EXERCISE INPUT section start
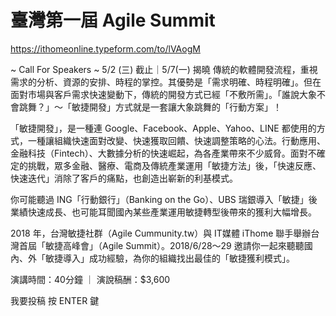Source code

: # 臺灣第一屆 Agile Summit

<https://ithomeonline.typeform.com/to/lVAogM>

~ Call For Speakers ~
5/2 (三) 截止｜5/7(一) 揭曉
傳統的軟體開發流程，重視需求的分析、資源的安排、時程的掌控。其優勢是「需求明確、時程明確」。但在面對市場與客戶需求快速變動下，傳統的開發方式已經「不敷所需」。「誰說大象不會跳舞？」～「敏捷開發」方式就是一套讓大象跳舞的「行動方案」！ 

「敏捷開發」，是一種連 Google、Facebook、Apple、Yahoo、LINE 都使用的方式，一種讓組織快速面對改變、快速獲取回饋、快速調整策略的心法。行動應用、金融科技（Fintech）、大數據分析的快速崛起，為各產業帶來不少威脅。面對不確定的挑戰，眾多金融、醫療、電商及傳統產業運用「敏捷方法」後，「快速反應、快速迭代」消除了客戶的痛點，也創造出嶄新的利基模式。 

你可能聽過 ING「行動銀行」（Banking on the Go）、UBS 瑞銀導入「敏捷」後業績快速成長、也可能耳聞國內某些產業運用敏捷轉型後帶來的獲利大幅增長。 

2018 年，台灣敏捷社群（Agile Cummunity.tw）與 IT媒體 iThome 聯手舉辦台灣首屆「敏捷高峰會」（Agile Summit）。2018/6/28～29 邀請你一起來聽聽國內、外「敏捷導入」成功經驗，為你的組織找出最佳的「敏捷獲利模式」。 

演講時間：40分鐘 ｜ 演說稿酬：$3,600

我要投稿 按 ENTER 鍵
EXERCISE INPUT section end
TASK >> Take the line that contains "2018 年，台灣敏捷社群（Agile Cummunity.tw）與" and every line after it through the end of the listing above, and repeat them exactly.

ANSWER BOX >>
2018 年，台灣敏捷社群（Agile Cummunity.tw）與 IT媒體 iThome 聯手舉辦台灣首屆「敏捷高峰會」（Agile Summit）。2018/6/28～29 邀請你一起來聽聽國內、外「敏捷導入」成功經驗，為你的組織找出最佳的「敏捷獲利模式」。 

演講時間：40分鐘 ｜ 演說稿酬：$3,600

我要投稿 按 ENTER 鍵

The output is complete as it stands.